PwC mentions that it is not surprising to see cybersecurity being recognised as a risk.
PwC’s Global state of the information security survey data shows that the compound annual growth rate (CAGR) of detected security incidents has increased 66% year on year across all industries since 2012.
In the metals and mining industry worldwide the cyberattack threats identified include:
- espionage (spying)—The highest cyber risk facing this sector;
- hacktivists—Pose a severe risk to the sector; and
- sabotage—Risk is low, but could evolve in the future
Safety remains a focus area for mining management
This is reflected in it being recognised as a significant risk for most mining companies and the continuous detailed reporting provided by the companies.
“Safety is probably one of the biggest success stories for the mining industry over the last 20 years.
In a country where the general safety culture is very weak, as for example reflected in road deaths, the mining industry has done extremely well to reduce fatalities from above a 1 000 a year less than 20 years ago to the current levels in the 70s.
“That said, everyone is in agreement that one fatality is one too many,” explains PwC.
Mining companies are investing in equipment, training and cultural changes to improve their safety outcomes.
Statistics provided by the Department of Mineral Resources (DMR) show a downward trend in fatalities for the industry as a whole over the past 10 years, indicating that investments made in safety initiatives by both companies and the DMR are delivering positive results.

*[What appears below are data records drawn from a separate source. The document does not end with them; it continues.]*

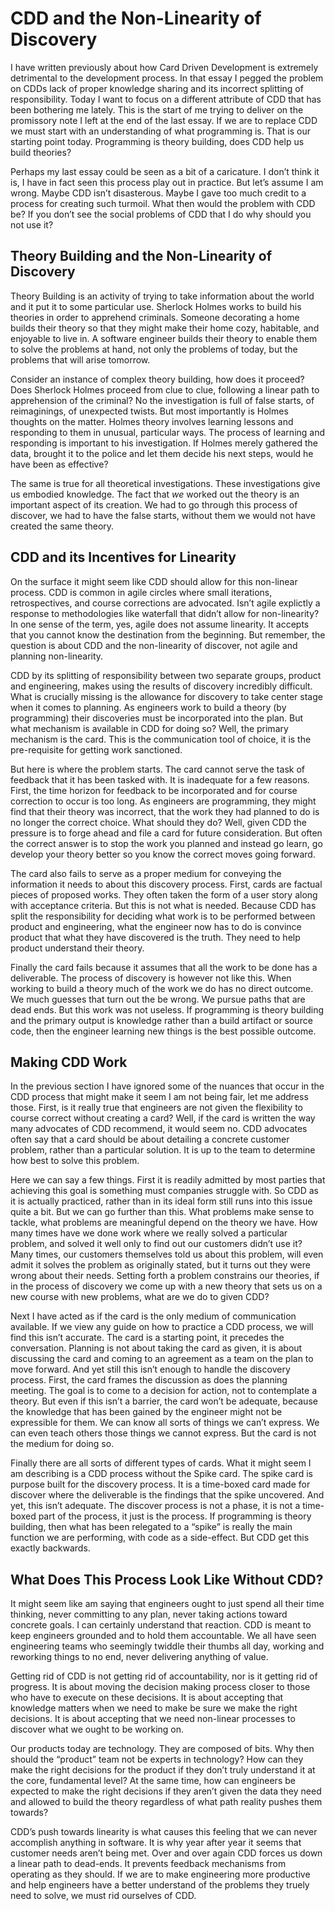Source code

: # CDD and the Non-Linearity of Discovery

I have written previously about how Card Driven Development is extremely detrimental to the development process. In that essay I pegged the problem on CDDs lack of proper knowledge sharing and its incorrect splitting of responsibility. Today I want to focus on a different attribute of CDD that has been bothering me lately. This is the start of me trying to deliver on the promissory note I left at the end of the last essay. If we are to replace CDD we must start with an understanding of what programming is. That is our starting point today. Programming is theory building, does CDD help us build theories?

Perhaps my last essay could be seen as a bit of a caricature. I don’t think it is, I have in fact seen this process play out in practice. But let’s assume I am wrong. Maybe CDD isn’t disasterous. Maybe I gave too much credit to a process for creating such turmoil. What then would the problem with CDD be? If you don’t see the social problems of CDD that I do why should you not use it?

## Theory Building and  the Non-Linearity of Discovery

Theory Building is an activity of trying to take information about the world and it put it to some particular use. Sherlock Holmes works to build his theories in order to apprehend criminals. Someone decorating a home builds their theory so that they might make their home cozy, habitable, and enjoyable to live in. A software engineer builds their theory to enable them to solve the problems at hand, not only the problems of today, but the problems that will arise tomorrow.

Consider an instance of complex theory building, how does it proceed? Does Sherlock Holmes proceed from clue to clue, following a linear path to apprehension of the criminal? No the investigation is full of false starts, of reimaginings, of unexpected twists. But most importantly is Holmes thoughts on the matter. Holmes theory involves learning lessons and responding to them in unusual, particular ways. The process of learning and responding is important to his investigation. If Holmes merely gathered the data, brought it to the police and let them decide his next steps, would he have been as effective?

The same is true for all theoretical investigations. These investigations give us embodied knowledge. The fact that *we* worked out the theory is an important aspect of its creation. We had to go through this process of discover, we had to have the false starts, without them we would not have created the same theory.

## CDD and its Incentives for Linearity

On the surface it might seem like CDD should allow for this non-linear process. CDD is common in agile circles where small iterations, retrospectives, and course corrections are advocated. Isn’t agile explictly a response to methodologies like waterfall that didn’t allow for non-linearity? In one sense of the term, yes, agile does not assume linearity. It accepts that you cannot know the destination from the beginning. But remember, the question is about CDD and the non-linearity of discover, not agile and planning non-linearity.

CDD by its splitting of responsibility between two separate groups, product and engineering, makes using the results of discovery incredibly difficult. What is crucially missing is the allowance for discovery to take center stage when it comes to planning. As engineers work to build a theory (by programming) their discoveries must be incorporated into the plan. But what mechanism is available in CDD for doing so? Well, the primary mechanism is the card. This is the communication tool of choice, it is the pre-requisite for getting work sanctioned.

But here is where the problem starts. The card cannot serve the task of feedback that it has been tasked with. It is inadequate for a few reasons. First, the time horizon for feedback to be incorporated and for course correction to occur is too long. As engineers are programming, they might find that their theory was incorrect, that the work they had planned to do is no longer the correct choice. What should they do? Well, given CDD the pressure is to forge ahead and file a card for future consideration. But often the correct answer is to stop the work you planned and instead go learn, go develop your theory better so you know the correct moves going forward.

The card also fails to serve as a proper medium for conveying the information it needs to about this discovery process. First, cards are factual pieces of proposed works. They often taken the form of a user story along with acceptance criteria. But this is not what is needed. Because CDD has split the responsibility for deciding what work is to be performed between product and engineering, what the engineer now has to do is convince product that what they have discovered is the truth. They need to help product understand their theory.

Finally the card fails because it assumes that all the work to be done has a deliverable. The process of discovery is however not like this. When working to build a theory much of the work we do has no direct outcome. We much guesses that turn out the be wrong. We pursue paths that are dead ends. But this work was not useless. If programming is theory building and the primary output is knowledge rather than a build artifact or source code, then the engineer learning new things is the best possible outcome.

## Making CDD Work

In the previous section I have ignored some of the nuances that occur in the CDD process that might make it seem I am not being fair, let me address those. First, is it really true that engineers are not given the flexibility to course correct without creating a card? Well, if the card is written the way many advocates of CDD recommend, it would seem no. CDD advocates often say that a card should be about detailing a concrete customer problem, rather than a particular solution. It is up to the team to determine how best to solve this problem.

Here we can say a few things. First it is readily admitted by most parties that achieving this goal is something must companies struggle with. So CDD as it is actually practiced, rather than in its ideal form still runs into this issue quite a bit. But we can go further than this. What problems make sense to tackle, what problems are meaningful depend on the theory we have. How many times have we done work where we really solved a particular problem, and solved it well only to find out our customers didn’t use it? Many times, our customers themselves told us about this problem, will even admit it solves the problem as originally stated, but it turns out they were wrong about their needs. Setting forth a problem constrains our theories, if in the process of discovery we come up with a new theory that sets us on a new course with new problems, what are we do to given CDD?

Next I have acted as if the card is the only medium of communication available. If we view any guide on how to practice a CDD process, we will find this isn’t accurate. The card is a starting point, it precedes the conversation. Planning is not about taking the card as given, it is about discussing the card and coming to an agreement as a team on the plan to move forward. And yet still this isn’t enough to handle the discovery process. First, the card frames the discussion as does the planning meeting. The goal is to come to a decision for action, not to contemplate a theory. But even if this isn’t a barrier, the card won’t be adequate, because the knowledge that has been gained by the engineer might not be expressible for them. We can know all sorts of things we can’t express. We can even teach others those things we cannot express. But the card is not the medium for doing so.

Finally there are all sorts of different types of cards. What it might seem I am describing is a CDD process without the Spike card. The spike card is purpose built for the discovery process. It is a time-boxed card made for discover where the deliverable is the findings that the spike uncovered. And yet, this isn’t adequate. The discover process is not a phase, it is not a time-boxed part of the process, it just is the process. If programming is theory building, then what has been relegated to a “spike” is really the main function we are performing, with code as a side-effect. But CDD get this exactly backwards.

## What Does This Process Look Like Without CDD?

It might seem like am saying that engineers ought to just spend all their time thinking, never committing to any plan, never taking actions toward concrete goals. I can certainly understand that reaction. CDD is meant to keep engineers grounded and to hold them accountable. We all have seen engineering teams who seemingly twiddle their thumbs all day, working and reworking things to no end, never delivering anything of value.

Getting rid of CDD is not getting rid of accountability, nor is it getting rid of progress. It is about moving the decision making process closer to those who have to execute on these decisions. It is about accepting that knowledge matters when we need to make be sure we make the right decisions. It is about accepting that we need non-linear processes to discover what we ought to be working on.

Our products today are technology. They are composed of bits. Why then should the “product” team not be experts in technology? How can they make the right decisions for the product if they don’t truly understand it at the core, fundamental level? At the same time, how can engineers be expected to make the right decisions if they aren’t given the data they need and allowed to build the theory regardless of what path reality pushes them towards?

CDD’s push towards linearity is what causes this feeling that we can never accomplish anything in software. It is why year after year it seems that customer needs aren’t being met. Over and over again CDD forces us down a linear path to dead-ends. It prevents feedback mechanisms from operating as they should. If we are to make engineering more productive and help engineers have a better understand of the problems they truely need to solve, we must rid ourselves of CDD.

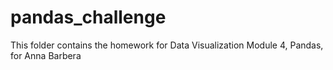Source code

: # pandas_challenge
This folder contains the homework for Data Visualization Module 4, Pandas, for Anna Barbera
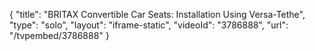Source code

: {
    "title": "BRITAX Convertible Car Seats: Installation Using Versa-Tethe",
    "type": "solo",
    "layout": "iframe-static",
    "videoId": "3786888",
    "url": "\/tvpembed\/3786888"
}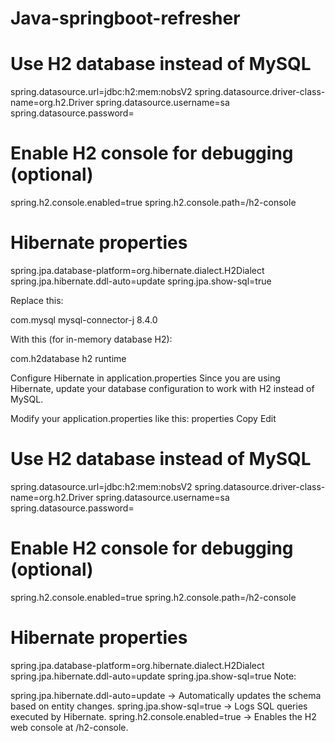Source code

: # Java-springboot-refresher
# Use H2 database instead of MySQL
spring.datasource.url=jdbc:h2:mem:nobsV2
spring.datasource.driver-class-name=org.h2.Driver
spring.datasource.username=sa
spring.datasource.password=

# Enable H2 console for debugging (optional)
spring.h2.console.enabled=true
spring.h2.console.path=/h2-console

# Hibernate properties
spring.jpa.database-platform=org.hibernate.dialect.H2Dialect
spring.jpa.hibernate.ddl-auto=update
spring.jpa.show-sql=true


Replace this:

<dependency>
<groupId>com.mysql</groupId>
<artifactId>mysql-connector-j</artifactId>
<version>8.4.0</version>
</dependency>

With this (for in-memory database H2):

<dependency>
<groupId>com.h2database</groupId>
<artifactId>h2</artifactId>
<scope>runtime</scope>
</dependency>



Configure Hibernate in application.properties
Since you are using Hibernate, update your database configuration to work with H2 instead of MySQL.

Modify your application.properties like this:
properties
Copy
Edit
# Use H2 database instead of MySQL
spring.datasource.url=jdbc:h2:mem:nobsV2
spring.datasource.driver-class-name=org.h2.Driver
spring.datasource.username=sa
spring.datasource.password=

# Enable H2 console for debugging (optional)
spring.h2.console.enabled=true
spring.h2.console.path=/h2-console

# Hibernate properties
spring.jpa.database-platform=org.hibernate.dialect.H2Dialect
spring.jpa.hibernate.ddl-auto=update
spring.jpa.show-sql=true
Note:

spring.jpa.hibernate.ddl-auto=update → Automatically updates the schema based on entity changes.
spring.jpa.show-sql=true → Logs SQL queries executed by Hibernate.
spring.h2.console.enabled=true → Enables the H2 web console at /h2-console.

Various market commentators have pointed out that lower levels of employment positively impact safety statistics.
Taking fatalities and injuries as a percentage of the number of people employed in the mining sector, then the recent improvement in fatalities is marginal with injuries remaining relative flat over the last few years (except for the 2014 platinum strike which impacted the statistics).
Other than perhaps for platinum that had an unfortunate year in 2016, other commodities are generally following an improvement trend.
In the first half of the 2017 calendar year there have been 38 fatalities—gold: 15, platinum group metals: 14, coal: four and other: five.
The focus on mine safety has become a high-profile public concern.
This was demonstrated most recently by the extensive media coverage of the deaths of five miners following a seismic event at the Kusasalethu mine in Carletonville in August 2017, and coverage of other fatalities that have occurred over the last number of years.
Safety will remain a priority of mining companies, unions and the DMR.
“Our findings are based on the financial results of mining companies with a primary listing on the Johannesburg Stock Exchange (JSE), as well as those with a secondary listing on the JSE whose main operations are in Africa.”